Ukraine’s president Volodymyr Zelensky has claimed that Russia fired more than 800 glide bombs at Ukraine in just the last week, as Moscow continues to use the modified Soviet-era explosives to kill both soldiers and civilians.

The bombs, which have been retrofitted with precision guidance systems and can be launched from aircraft flying out of range of Ukrainian air defences, have proved pivotal for Moscow in its effort to regain the initiative on the front line in recent months.

The bombs can weigh more than a tonne, and are capable of reducing entire multistorey buildings to rubble.

Residents of Kharkiv, one of the most frequently targeted civilian-populated areas in Ukraine, described the use of the bombs as a type of psychological torture, as even bomb shelters fail to protect against explosives that create such deep craters.

“This week alone, Russia has used more than 800 guided aerial bombs against Ukraine,” Mr Zelensky wrote on X, formerly Twitter. “Against our cities and communities, against our people, against everything that makes life normal.

“Ukraine needs the necessary means to destroy the carriers of these bombs, including Russian combat aircraft, wherever they are.

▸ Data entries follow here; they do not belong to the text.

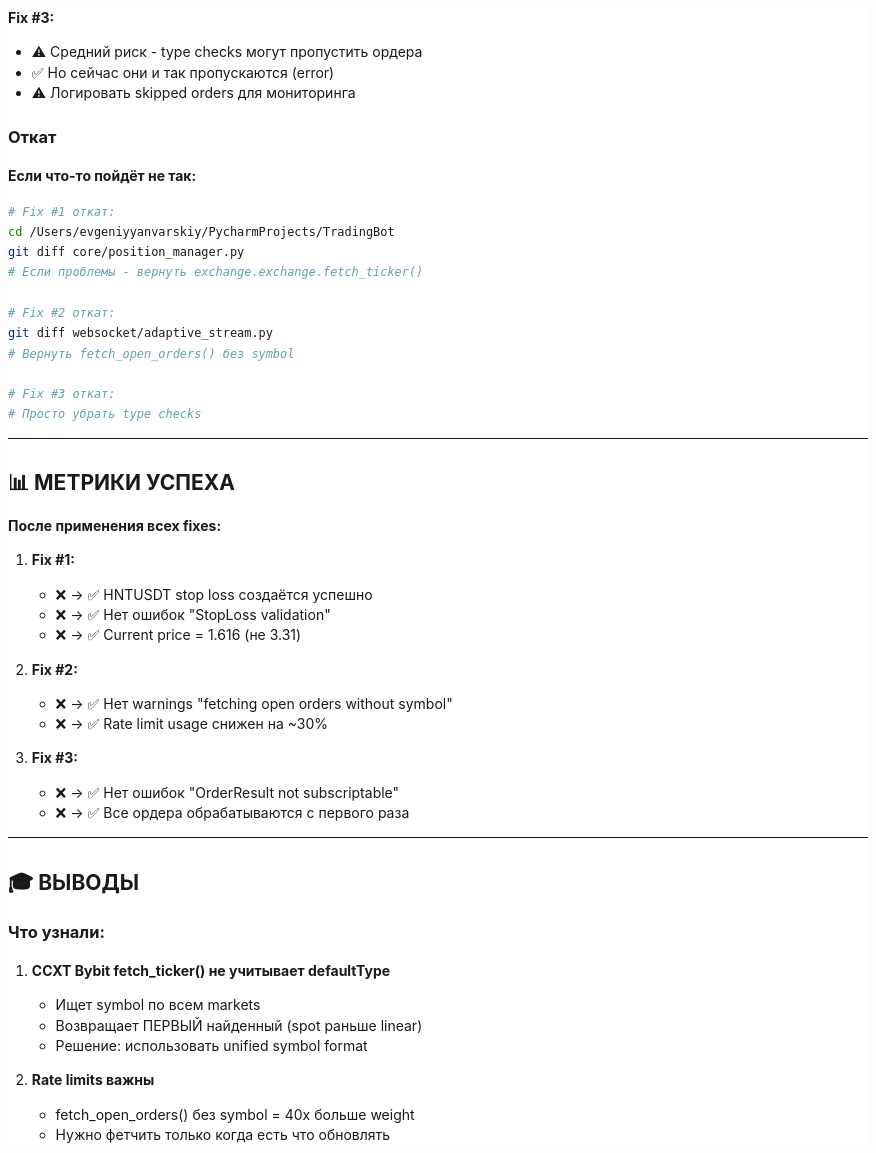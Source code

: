 **Fix #3:**
- ⚠️ Средний риск - type checks могут пропустить ордера
- ✅ Но сейчас они и так пропускаются (error)
- ⚠️ Логировать skipped orders для мониторинга

### Откат

**Если что-то пойдёт не так:**

```bash
# Fix #1 откат:
cd /Users/evgeniyyanvarskiy/PycharmProjects/TradingBot
git diff core/position_manager.py
# Если проблемы - вернуть exchange.exchange.fetch_ticker()

# Fix #2 откат:
git diff websocket/adaptive_stream.py
# Вернуть fetch_open_orders() без symbol

# Fix #3 откат:
# Просто убрать type checks
```

---

## 📊 МЕТРИКИ УСПЕХА

**После применения всех fixes:**

1. **Fix #1:**
   - ❌ → ✅ HNTUSDT stop loss создаётся успешно
   - ❌ → ✅ Нет ошибок "StopLoss validation"
   - ❌ → ✅ Current price = 1.616 (не 3.31)

2. **Fix #2:**
   - ❌ → ✅ Нет warnings "fetching open orders without symbol"
   - ❌ → ✅ Rate limit usage снижен на ~30%

3. **Fix #3:**
   - ❌ → ✅ Нет ошибок "OrderResult not subscriptable"
   - ❌ → ✅ Все ордера обрабатываются с первого раза

---

## 🎓 ВЫВОДЫ

### Что узнали:

1. **CCXT Bybit fetch_ticker() не учитывает defaultType**
   - Ищет symbol по всем markets
   - Возвращает ПЕРВЫЙ найденный (spot раньше linear)
   - Решение: использовать unified symbol format

2. **Rate limits важны**
   - fetch_open_orders() без symbol = 40x больше weight
   - Нужно фетчить только когда есть что обновлять
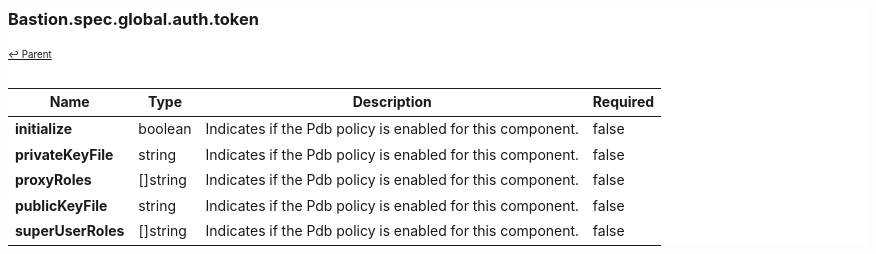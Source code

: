 ### Bastion.spec.global.auth.token
<sup><sup>[↩ Parent](#bastionspecglobalauth)</sup></sup>





<table>
    <thead>
        <tr>
            <th>Name</th>
            <th>Type</th>
            <th>Description</th>
            <th>Required</th>
        </tr>
    </thead>
    <tbody><tr>
        <td><b>initialize</b></td>
        <td>boolean</td>
        <td>
          Indicates if the Pdb policy is enabled for this component.<br/>
        </td>
        <td>false</td>
      </tr><tr>
        <td><b>privateKeyFile</b></td>
        <td>string</td>
        <td>
          Indicates if the Pdb policy is enabled for this component.<br/>
        </td>
        <td>false</td>
      </tr><tr>
        <td><b>proxyRoles</b></td>
        <td>[]string</td>
        <td>
          Indicates if the Pdb policy is enabled for this component.<br/>
        </td>
        <td>false</td>
      </tr><tr>
        <td><b>publicKeyFile</b></td>
        <td>string</td>
        <td>
          Indicates if the Pdb policy is enabled for this component.<br/>
        </td>
        <td>false</td>
      </tr><tr>
        <td><b>superUserRoles</b></td>
        <td>[]string</td>
        <td>
          Indicates if the Pdb policy is enabled for this component.<br/>
        </td>
        <td>false</td>
      </tr></tbody>
</table>
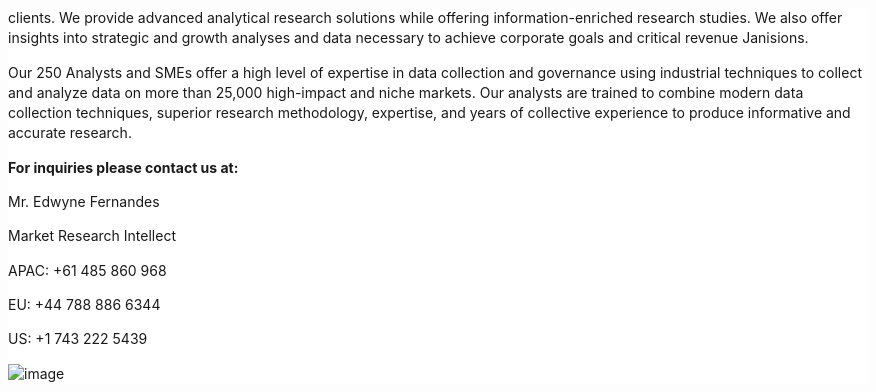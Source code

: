 clients. We provide advanced analytical research solutions while offering information-enriched research studies.&nbsp;</span>We also offer insights into strategic and growth analyses and data necessary to achieve corporate goals and critical revenue Janisions.</p><p><span class="">Our 250 Analysts and SMEs offer a high level of expertise in data collection and governance using industrial techniques to collect and analyze data on more than 25,000 high-impact and niche markets. Our analysts are trained to combine modern data collection techniques, superior research methodology, expertise, and years of collective experience to produce informative and accurate research.</span></p><p><strong>For inquiries please contact us at:</strong></p><p>Mr. Edwyne Fernandes</p><p>Market Research Intellect</p><p>APAC: +61 485 860 968</p><p>EU: +44 788 886 6344</p><p>US: +1 743 222 5439</p>
![image](https://github.com/user-attachments/assets/97fc8e96-d171-43ee-9a5d-ce5f015a4654)
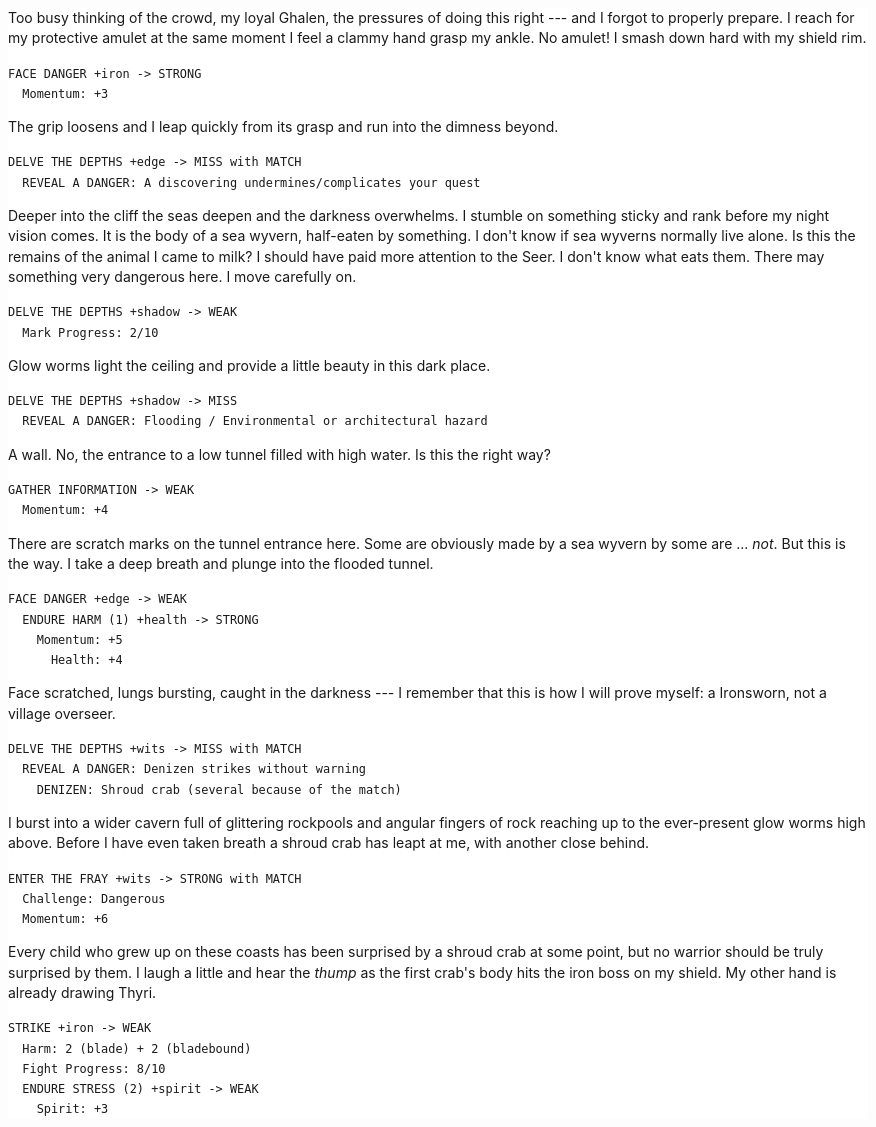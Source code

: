 Too busy thinking of the crowd, my loyal Ghalen, the pressures of doing this right --- and I forgot to properly prepare. I reach for my protective amulet at the same moment I feel a clammy hand grasp my ankle. No amulet! I smash down hard with my shield rim.

    FACE DANGER +iron -> STRONG
      Momentum: +3

The grip loosens and I leap quickly from its grasp and run into the dimness beyond.

    DELVE THE DEPTHS +edge -> MISS with MATCH
      REVEAL A DANGER: A discovering undermines/complicates your quest

Deeper into the cliff the seas deepen and the darkness overwhelms. I stumble on something sticky and rank before my night vision comes. It is the body of a sea wyvern, half-eaten by something. I don't know if sea wyverns normally live alone. Is this the remains of the animal I came to milk? I should have paid more attention to the Seer. I don't know what eats them. There may something very dangerous here. I move carefully on.

    DELVE THE DEPTHS +shadow -> WEAK
      Mark Progress: 2/10

Glow worms light the ceiling and provide a little beauty in this dark place.

    DELVE THE DEPTHS +shadow -> MISS
      REVEAL A DANGER: Flooding / Environmental or architectural hazard

A wall. No, the entrance to a low tunnel filled with high water. Is this the right way?

    GATHER INFORMATION -> WEAK
      Momentum: +4

There are scratch marks on the tunnel entrance here. Some are obviously made by a sea wyvern by some are ... *not*. But this is the way. I take a deep breath and plunge into the flooded tunnel.

    FACE DANGER +edge -> WEAK
      ENDURE HARM (1) +health -> STRONG
        Momentum: +5
          Health: +4

Face scratched, lungs bursting, caught in the darkness --- I remember that this is how I will prove myself: a Ironsworn, not a village overseer.

    DELVE THE DEPTHS +wits -> MISS with MATCH
      REVEAL A DANGER: Denizen strikes without warning
        DENIZEN: Shroud crab (several because of the match)

I burst into a wider cavern full of glittering rockpools and angular fingers of rock reaching up to the ever-present glow worms high above. Before I have even taken breath a shroud crab has leapt at me, with another close behind.

    ENTER THE FRAY +wits -> STRONG with MATCH
      Challenge: Dangerous
      Momentum: +6

Every child who grew up on these coasts has been surprised by a shroud crab at some point, but no warrior should be truly surprised by them. I laugh a little and hear the *thump* as the first crab's body hits the iron boss on my shield. My other hand is already drawing Thyri.

    STRIKE +iron -> WEAK
      Harm: 2 (blade) + 2 (bladebound)
      Fight Progress: 8/10
      ENDURE STRESS (2) +spirit -> WEAK
        Spirit: +3
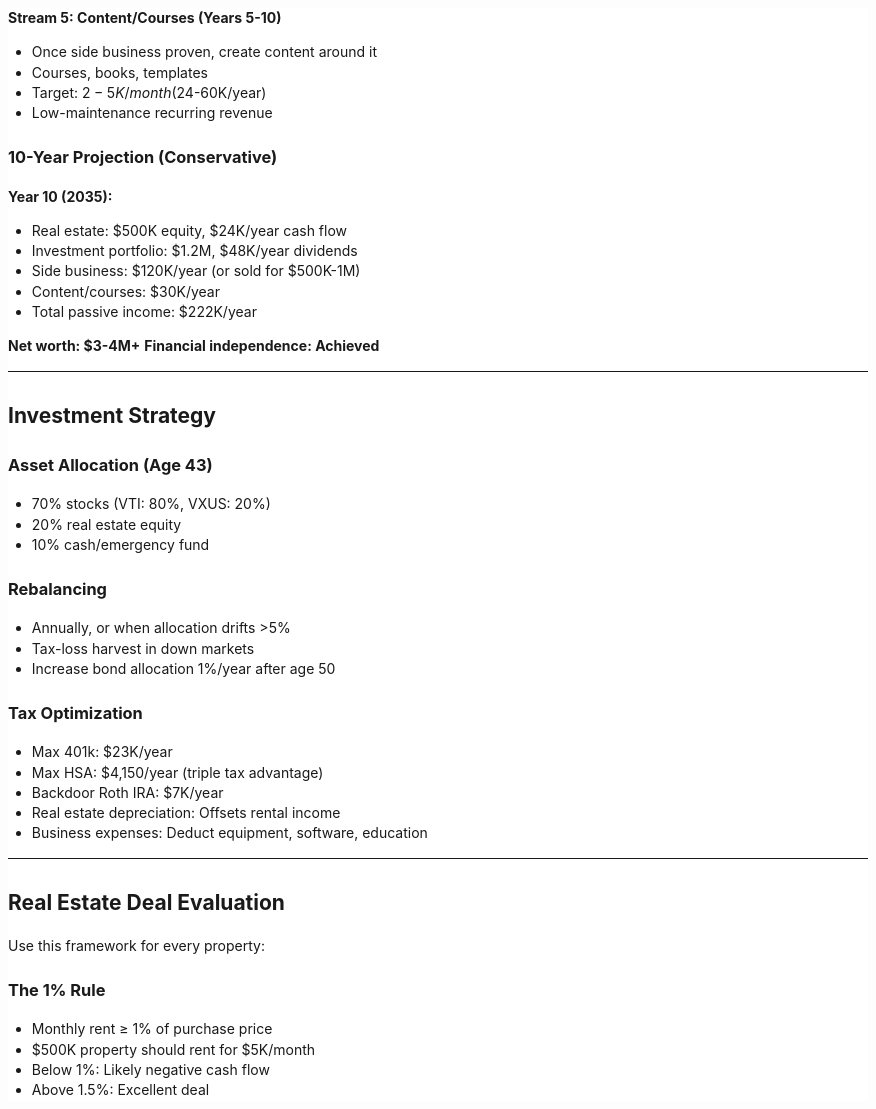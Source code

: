 **Stream 5: Content/Courses (Years 5-10)**
- Once side business proven, create content around it
- Courses, books, templates
- Target: $2-5K/month ($24-60K/year)
- Low-maintenance recurring revenue

### 10-Year Projection (Conservative)

**Year 10 (2035):**
- Real estate: $500K equity, $24K/year cash flow
- Investment portfolio: $1.2M, $48K/year dividends
- Side business: $120K/year (or sold for $500K-1M)
- Content/courses: $30K/year
- Total passive income: $222K/year

**Net worth: $3-4M+**
**Financial independence: Achieved**

---

## Investment Strategy

### Asset Allocation (Age 43)
- 70% stocks (VTI: 80%, VXUS: 20%)
- 20% real estate equity
- 10% cash/emergency fund

### Rebalancing
- Annually, or when allocation drifts >5%
- Tax-loss harvest in down markets
- Increase bond allocation 1%/year after age 50

### Tax Optimization
- Max 401k: $23K/year
- Max HSA: $4,150/year (triple tax advantage)
- Backdoor Roth IRA: $7K/year
- Real estate depreciation: Offsets rental income
- Business expenses: Deduct equipment, software, education

---

## Real Estate Deal Evaluation

Use this framework for every property:

### The 1% Rule
- Monthly rent ≥ 1% of purchase price
- $500K property should rent for $5K/month
- Below 1%: Likely negative cash flow
- Above 1.5%: Excellent deal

This step is essential.

“Clear decisions are needed to help protect our people. Long-range strikes and modern air defence are the foundation for stopping the daily Russian terror. I thank all our partners who understand this.”

Ukrainians say the most effective means – and in most circumstances, the only means – of stopping this aerial threat is to deploy US-made F-16 fighter jets. But Kyiv’s partners have only recently overcome their hesitation in sending these aircraft to Ukraine, having previously considered such weapons too offensive in nature. The first batch of around 80 that have been pledged are due to arrive later this year.

But the bomb’s retrofitted navigation means Russian fighter jets can launch the bombs from well out of range of Ukrainian air defences, which are in short supply anyway, while longer-range missiles supplied by Kyiv’s partners cannot engage airborne, mobile targets.

Kyiv maintains that the provision of F-16s will allow them to take on Russian fighter jets while they are in the air, destroying the bombs before they have been released.

Dozens of Ukrainians, including an eight-month-old infant, have been injured in Russian aerial strikes over the past 24 hours.

Local residents stand next to an apartment building damaged during a Russian missile strike in Kyiv
Local residents stand next to an apartment building damaged during a Russian missile strike in Kyiv (Reuters)

On Sunday, one person was killed and nine others, including the infant, were injured in a strike on a post office in Ukraine’s second-largest city, Kharkiv.

The head of Kharkiv’s regional administration, Oleg Synegubov, said the strike had damaged a post office in the city, killing one of the employees.

Through Sunday night and into Monday morning, strikes in the capital, Kyiv, and further southeast in Dnipro, injured at least 13 people, including two teenagers.

Meanwhile, the governor of Russia’s Belgorod region claimed in a statement that a civilian had been killed during the shelling of an agricultural facility.

Moscow says Belgorod, which borders Ukraine’s Kharkiv region, has come under regular attack from Ukrainian forces.

Russia’s defence ministry also claimed that its forces had taken control of two villages in eastern Ukraine. The ministry said in a statement that the Russian army was now in control of the settlement of Stepova Novoselivka in the Kharkiv region, and of Novopokrovske in Donetsk.

However, Ukrainian war tracker DeepState, known to have close ties to the military, reported that both towns were still under Ukrainian control.